She never was the social sort. And both my maneuver on the river and my evasions through attention to duty had not left her pleased with me.

We did it decked out, with drama, though without as much uproar as we had raised in Opal. I did not want the local lords taking offense. One-Eye and Goblin behaved. Frogface was the only clear evidence of sorcery. None of that nastiness we had shown in Opal. Frogface went along in his capacity as universal translator.

One-Eye decked his pet out in a costume as flamboyant as his own, one that mocked Goblin’s dress subtly. It seemed to state that this was how nice Goblin could look if he would get over being a slob.

Taglios’s elite went to see and be seen in an olive grove past its prime bearing years. The grove bestrode a hill near old Trogo. A hot spring fed a score of private baths. It cost a bundle to get in when you were not known, most of that in bribes. Even so, it was two days after I asked before room could be found for us.

We went in the coach with Goblin and One-Eye up top and squads of four Nar each marching before and behind. Murgen drove. He took the coach away after he delivered us. The others accompanied us into the grove. I wore my legate’s costume. Lady was dressed for the kill, but in black. All the time with the black. It looked good on her, but times were I wished she would try another color.

She said, “Our presence has stirred more interest than you expected.” Our advent had caused very little stir in the streets of Taglios.

She was right. Unless the grove was a major in place to spend an evening a lot of class folks had come out just to give us the eye. It looked like everyone who might be anyone was there. “Wonder why?”

“There’s something going on here, Croaker.”

I am not blind. I knew. I knew after a few minutes with Willow Swan way back upriver. But I could not find out what. Even Frogface was no help. If they did any scheming they did it when he was not around.

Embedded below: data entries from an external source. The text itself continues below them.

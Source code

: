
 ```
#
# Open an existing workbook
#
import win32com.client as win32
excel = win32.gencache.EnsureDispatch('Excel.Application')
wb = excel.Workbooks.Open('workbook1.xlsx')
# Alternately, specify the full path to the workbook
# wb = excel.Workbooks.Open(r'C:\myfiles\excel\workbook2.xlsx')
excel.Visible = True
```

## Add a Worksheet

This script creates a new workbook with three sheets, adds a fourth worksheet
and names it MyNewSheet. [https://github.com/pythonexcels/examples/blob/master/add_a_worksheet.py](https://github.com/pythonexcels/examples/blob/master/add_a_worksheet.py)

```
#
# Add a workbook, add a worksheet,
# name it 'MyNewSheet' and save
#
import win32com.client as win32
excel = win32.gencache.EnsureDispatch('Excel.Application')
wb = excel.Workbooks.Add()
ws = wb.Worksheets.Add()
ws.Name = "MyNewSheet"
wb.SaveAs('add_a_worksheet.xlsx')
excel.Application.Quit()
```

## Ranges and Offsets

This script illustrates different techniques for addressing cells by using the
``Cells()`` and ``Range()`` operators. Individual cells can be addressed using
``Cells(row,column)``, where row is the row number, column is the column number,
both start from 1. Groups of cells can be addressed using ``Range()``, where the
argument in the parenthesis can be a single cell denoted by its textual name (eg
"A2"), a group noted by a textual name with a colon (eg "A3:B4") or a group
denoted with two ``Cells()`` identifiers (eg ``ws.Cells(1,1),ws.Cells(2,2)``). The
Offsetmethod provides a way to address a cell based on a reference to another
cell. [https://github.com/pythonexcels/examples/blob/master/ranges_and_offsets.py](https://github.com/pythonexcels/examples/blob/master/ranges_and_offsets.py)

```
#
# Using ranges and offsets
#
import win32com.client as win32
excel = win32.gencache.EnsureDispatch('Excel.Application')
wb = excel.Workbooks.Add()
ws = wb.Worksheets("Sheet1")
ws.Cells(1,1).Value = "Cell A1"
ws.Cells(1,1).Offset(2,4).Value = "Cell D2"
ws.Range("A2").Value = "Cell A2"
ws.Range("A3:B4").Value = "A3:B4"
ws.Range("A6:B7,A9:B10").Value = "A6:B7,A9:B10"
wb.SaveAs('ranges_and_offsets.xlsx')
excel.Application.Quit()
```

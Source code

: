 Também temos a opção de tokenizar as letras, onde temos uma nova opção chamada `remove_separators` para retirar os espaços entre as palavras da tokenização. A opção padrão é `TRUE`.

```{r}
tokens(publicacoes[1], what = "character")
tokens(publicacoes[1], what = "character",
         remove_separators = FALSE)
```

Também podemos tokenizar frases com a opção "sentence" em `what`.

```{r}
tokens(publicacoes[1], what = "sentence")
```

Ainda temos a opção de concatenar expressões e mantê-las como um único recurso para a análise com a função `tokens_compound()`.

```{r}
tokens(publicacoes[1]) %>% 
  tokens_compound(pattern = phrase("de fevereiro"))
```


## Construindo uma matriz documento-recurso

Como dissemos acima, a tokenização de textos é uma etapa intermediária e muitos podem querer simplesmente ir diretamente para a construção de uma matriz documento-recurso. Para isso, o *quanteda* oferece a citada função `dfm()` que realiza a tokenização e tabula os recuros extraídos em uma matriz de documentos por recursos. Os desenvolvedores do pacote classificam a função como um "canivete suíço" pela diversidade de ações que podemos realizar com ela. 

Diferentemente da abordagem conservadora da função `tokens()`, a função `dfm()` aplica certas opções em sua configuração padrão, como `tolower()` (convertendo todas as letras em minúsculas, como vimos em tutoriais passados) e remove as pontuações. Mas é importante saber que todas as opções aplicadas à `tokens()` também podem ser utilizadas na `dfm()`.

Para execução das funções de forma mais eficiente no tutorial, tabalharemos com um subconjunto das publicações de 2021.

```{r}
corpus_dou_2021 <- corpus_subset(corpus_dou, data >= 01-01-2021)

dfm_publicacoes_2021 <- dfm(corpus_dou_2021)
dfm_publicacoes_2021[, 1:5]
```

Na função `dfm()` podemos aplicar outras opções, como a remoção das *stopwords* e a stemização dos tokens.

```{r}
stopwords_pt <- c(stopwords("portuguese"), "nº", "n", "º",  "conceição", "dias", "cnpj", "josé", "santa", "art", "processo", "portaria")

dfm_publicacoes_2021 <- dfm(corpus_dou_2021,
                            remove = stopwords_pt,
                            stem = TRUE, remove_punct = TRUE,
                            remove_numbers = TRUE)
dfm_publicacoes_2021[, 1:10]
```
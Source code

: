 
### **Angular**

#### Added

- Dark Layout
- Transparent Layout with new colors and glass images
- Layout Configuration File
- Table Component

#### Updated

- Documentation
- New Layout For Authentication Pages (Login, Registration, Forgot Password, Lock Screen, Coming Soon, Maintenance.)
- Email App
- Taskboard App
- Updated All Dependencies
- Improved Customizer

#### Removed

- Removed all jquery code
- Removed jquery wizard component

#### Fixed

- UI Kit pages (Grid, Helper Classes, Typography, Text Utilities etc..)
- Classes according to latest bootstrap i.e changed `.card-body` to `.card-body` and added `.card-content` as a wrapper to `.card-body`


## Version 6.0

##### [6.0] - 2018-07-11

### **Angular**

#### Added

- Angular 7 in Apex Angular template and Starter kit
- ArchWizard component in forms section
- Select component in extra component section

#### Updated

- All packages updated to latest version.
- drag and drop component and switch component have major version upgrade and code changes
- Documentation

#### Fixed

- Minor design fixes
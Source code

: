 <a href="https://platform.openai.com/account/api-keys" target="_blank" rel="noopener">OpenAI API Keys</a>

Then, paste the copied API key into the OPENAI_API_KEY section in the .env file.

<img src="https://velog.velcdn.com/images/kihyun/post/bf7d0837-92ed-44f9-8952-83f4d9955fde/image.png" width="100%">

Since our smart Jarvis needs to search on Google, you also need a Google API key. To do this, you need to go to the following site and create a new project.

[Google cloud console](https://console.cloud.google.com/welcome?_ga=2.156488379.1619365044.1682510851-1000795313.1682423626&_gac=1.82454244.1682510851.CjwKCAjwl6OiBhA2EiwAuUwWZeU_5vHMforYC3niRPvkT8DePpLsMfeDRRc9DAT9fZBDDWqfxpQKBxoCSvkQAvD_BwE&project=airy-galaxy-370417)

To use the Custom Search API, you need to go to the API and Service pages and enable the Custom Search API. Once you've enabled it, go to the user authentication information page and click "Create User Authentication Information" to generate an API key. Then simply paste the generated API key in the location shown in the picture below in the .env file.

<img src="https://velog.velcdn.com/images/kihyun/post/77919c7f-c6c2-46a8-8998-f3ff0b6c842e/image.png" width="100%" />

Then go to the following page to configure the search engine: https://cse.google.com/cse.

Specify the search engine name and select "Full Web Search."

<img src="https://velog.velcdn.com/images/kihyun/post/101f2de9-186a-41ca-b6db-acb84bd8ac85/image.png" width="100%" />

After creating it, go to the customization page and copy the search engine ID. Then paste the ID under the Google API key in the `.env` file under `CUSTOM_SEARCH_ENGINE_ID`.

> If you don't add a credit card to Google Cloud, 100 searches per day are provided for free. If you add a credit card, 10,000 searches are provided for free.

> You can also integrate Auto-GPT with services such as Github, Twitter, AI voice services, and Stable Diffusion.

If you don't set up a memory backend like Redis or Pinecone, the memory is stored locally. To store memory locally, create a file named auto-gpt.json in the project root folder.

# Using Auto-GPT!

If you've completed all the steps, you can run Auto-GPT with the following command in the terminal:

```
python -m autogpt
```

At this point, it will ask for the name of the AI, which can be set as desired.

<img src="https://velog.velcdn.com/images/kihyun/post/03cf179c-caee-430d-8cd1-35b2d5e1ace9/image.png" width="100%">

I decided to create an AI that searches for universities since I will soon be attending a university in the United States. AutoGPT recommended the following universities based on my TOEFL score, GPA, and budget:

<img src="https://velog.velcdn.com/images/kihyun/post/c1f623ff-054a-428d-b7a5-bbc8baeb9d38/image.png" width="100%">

Except for the Nar, who had lived with ceremony in Gea-Xle, we were all uncomfortable under the pressure of so many eyes. I admitted, “This might not have been one of my brighter ideas.”

“On the contrary. It confirms our suspicions that there’s a greater interest in us than should be for simple travellers. They mean to use us.” She was disturbed.

“Welcome to life in the Black Company, sweetheart,” I said. “Now you know why I’m cynical about lords and such. Now you know one of the feelings I’ve been trying to get across.”

“Maybe I get it. A little. I feel demeaned. Like I’m not human at all but an object that might be useful.”

“Like I said, welcome to the Black Company.”

That was not all her problem. I barken back to the rogue Taken Howler, the dead unexpectedly alive and inimical. No amount of tall talking would convince me his appearance on the river was chance. He had been there to do us hurt.

Moreover, there had been an odd and unusual interest in us at least since Opal. I looked for crows.

There were crows in the olive trees, quiet and still. Watching. Always watching.

Shapeshifter’s presence in Gea-Xle, the dead again living, waiting for Lady. There were hidden schemes brewing. Too much had happened to let me believe otherwise.

I had not pressed her. Yet. She was being a good soldier. Maybe waiting . . . 

For what?

I had learned long ago that I can find out more around her sort by watching and listening and thinking than I ever do by asking. They lie and mislead even when there is no need. More, except in her own case, I did not think she had any better idea what was stirring than I did.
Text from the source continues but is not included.